Company-level determinants of disability retirement: a multilevel study of Finnish private sector workplaces

European Journal of Public Health | Volume 29 | Issue 6 | December 2019
Authors: Mikko Laaksonen, Juha Rantala, Jyri Liukko, Anu Polvinen, Jarno Varis, Meeri Kesälä, Susan Kuivalainen


We examined whether the risk for disability retirement varies between companies over and above the individual-level characteristics of their employees and which company-level characteristics are associated with the risk for any, full or partial disability retirement.

A 30% random sample of Finnish private sector companies with at least 10 employees was used (5567 companies and 301 313 employees). The risk for disability retirement over 6 years was analyzed using multilevel logistic regression. Company size and industry, as well as gender, age, education and social class measured both at the individual- and the company-level were used as explanatory variables.

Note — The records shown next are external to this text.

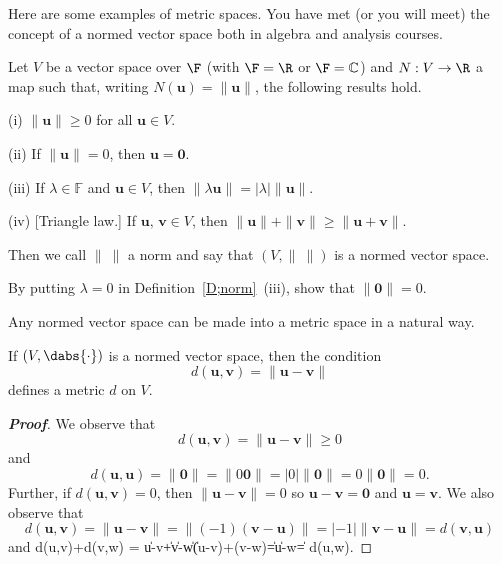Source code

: 

Here are some examples of metric spaces. You have met (or you will meet) the concept of a normed vector space both in algebra and analysis courses.
\begin{definition}\label{D;norm}
Let $V$ be a vector space over $\F$ (with $\F=\R$ or $\F={\mathbb C}$) and $N:V\rightarrow\R$ a map such that, writing $N({\mathbf u})=\|{\mathbf u}\|$, the following results hold.

(i) $\|{\mathbf u}\|\geq 0$ for all ${\mathbf u}\in V$.

(ii) If  $\|{\mathbf u}\|=0$, then ${\mathbf u}={\mathbf 0}$.


(iii) If $\lambda\in{\mathbb F}$ and ${\mathbf u}\in V$,
then $\|\lambda{\mathbf u}\|=|\lambda| \|{\mathbf u}\|$.

(iv) [Triangle law.]
If ${\mathbf u},\,{\mathbf v}\in V$, then
$\|{\mathbf u}\|+\|{\mathbf v}\|\geq \|{\mathbf u}+{\mathbf v}\|$.

\noindent Then we call $\|\ \|$ a norm and say that
$(V,\|\ \|)$ is a normed vector space.


\end{definition}






\begin{problem} By putting $\lambda=0$ in Definition~\ref{D;norm}~(iii),
show that $\|{\mathbf  0}\|=0$.
\end{problem}
Any normed vector space can be made into a metric space in a natural way.

\begin{theorem}\label{P;norm to metric}
If $(V,\dabs{\cdot})$ is a normed vector space,
then the condition
\[d({\mathbf u},{\mathbf v})=\|{\mathbf u}-{\mathbf v}\|\]
defines a metric $d$ on $V$.
\end{theorem}
\begin{proof}[\bf Proof] We observe that
\[d({\mathbf u},{\mathbf v})=\|{\mathbf u}-{\mathbf v}\|\geq 0\]
and
\[d({\mathbf u},{\mathbf u})=\|{\mathbf  0}\|=
\|0{\mathbf  0}\|=|0|\|{\mathbf  0}\|
=0\|{\mathbf  0}\|=0.\]
Further, if $d({\mathbf u},{\mathbf v})=0$,
then $\|{\mathbf u}-{\mathbf v}\|=0$
so ${\mathbf u}-{\mathbf v}={\mathbf  0}$ and ${\mathbf u}={\mathbf v}$.
We also observe that
\[d({\mathbf u},{\mathbf v})=\|{\mathbf u}-{\mathbf v}\|=
\|(-1)({\mathbf v}-{\mathbf u})\|
=|-1|\|{\mathbf v}-{\mathbf u}\|=d({\mathbf v},{\mathbf u})\]
and
\be
d({\mathbf u},{\mathbf v})+d({\mathbf v},{\mathbf w}) =  \|{\mathbf u}-{\mathbf v}\|+\|{\mathbf v}-{\mathbf w}\| \geq \|({\mathbf u}-{\mathbf v})+({\mathbf v}-{\mathbf w})\| =\|{\mathbf u}-{\mathbf w}\|= d({\mathbf u},{\mathbf w}).
\ee
\end{proof}

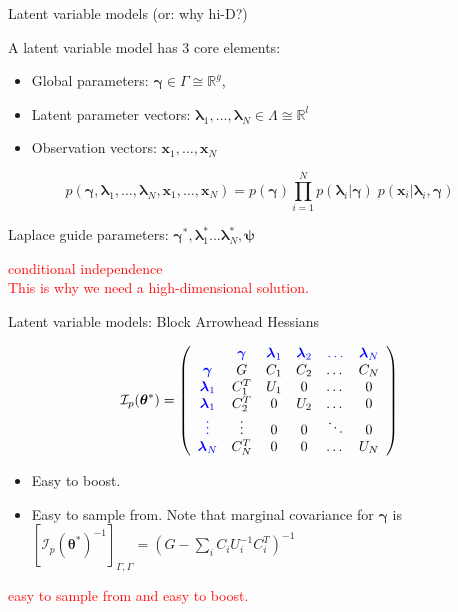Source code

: \documentclass[
  ignorenonframetext,
]{beamer}
\providecommand{\tightlist}{%
  \setlength{\itemsep}{0pt}\setlength{\parskip}{0pt}}
\begin{document}
\begin{frame}{Latent variable models (or: why hi-D?)}
\protect\hypertarget{latent-variable-models-or-why-hi-d}{}

A latent variable model has 3 core elements:

\begin{itemize}
\tightlist
\item
  Global parameters: \(\bm{\gamma}\in\Gamma \cong \mathbb{R}^g\),
\item
  Latent parameter vectors:
  \(\bm{\lambda}_1,\dots,\bm{\lambda}_N\in\Lambda \cong \mathbb{R}^l\)
\item
  Observation vectors: \(\bm{x}_1,\dots,\bm{x}_N\)
\end{itemize}

\[p\left(\bm{\gamma}, \bm{\lambda}_1,\dots,\bm{\lambda}_N,\bm{x}_1,\dots,\bm{x}_N\right) = p(\bm{\gamma})\prod_{i=1}^N p(\bm{\lambda}_i|\bm{\gamma})\; p(\bm{x}_i|\bm{\lambda}_i,\bm{\gamma})\]

Laplace guide parameters:
\(\bm{\gamma}^*,\bm{\lambda}^*_1...\bm{\lambda}^*_N,\bm{\psi}\)

\textcolor{red}{{\scriptsize conditional independence\\This is why we need a high-dimensional solution.}}

\end{frame}

\begin{frame}{Latent variable models: Block Arrowhead Hessians}
\protect\hypertarget{latent-variable-models-block-arrowhead-hessians}{}

\[\mathcal{I}_p(\bm{\theta}^*) = \left(\begin{array}{cccccc}
    & \textcolor{blue}{\bm{\gamma}} & \textcolor{blue}{\bm{\lambda}_1} & \textcolor{blue}{\bm{\lambda}_2} & \textcolor{blue}{\dots} & \textcolor{blue}{\bm{\lambda}_N} \\
   \textcolor{blue}{\bm{\gamma}} & G & C_1 & C_2 & \dots & C_N \\
   \textcolor{blue}{\bm{\lambda}_1} & C_1^T & U_1 & 0 & \dots & 0 \\
   \textcolor{blue}{\bm{\lambda}_1} & C_2^T & 0 & U_2 & \dots & 0 \\
   \textcolor{blue}{\vdots} & \vdots & 0 & 0 & \ddots & 0 \\
   \textcolor{blue}{\bm{\lambda}_N} & C_N^T & 0 & 0 & \dots & U_N
   \end{array}\right)\]

\begin{itemize}
\tightlist
\item
  Easy to boost.
\item
  Easy to sample from. Note that marginal covariance for \(\bm{\gamma}\)
  is
  \([\mathcal{I}_p(\bm{\theta}^*)^{-1}]_{\Gamma,\Gamma}=(G-\sum_i C_iU_i^{-1}C_i^T)^{-1}\)
\end{itemize}

\textcolor{red}{{\scriptsize easy to sample from and easy to boost.}}

\end{frame}
\end{document}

3.8% of the variance in the risk for disability retirement was attributed to the company level after controlling for individual-level characteristics of the employees. Company-level variance was much larger in partial (11.7%) than in full (4.2%) disability retirement. After controlling for all individual- and company-level characteristics, those working in health and social work activities had increased risk for both full and partial disability retirement. The risk for full disability retirement increased by decreasing educational level of the company. The risk for partial disability retirement increased by increasing company size and was elevated in companies with the highest proportion of women.

After controlling for the individual-level characteristics, variation in the risk for disability retirement between companies was modest. The more substantial variation in partial disability pension suggests that companies have a marked role in advancing working with partial disabilities.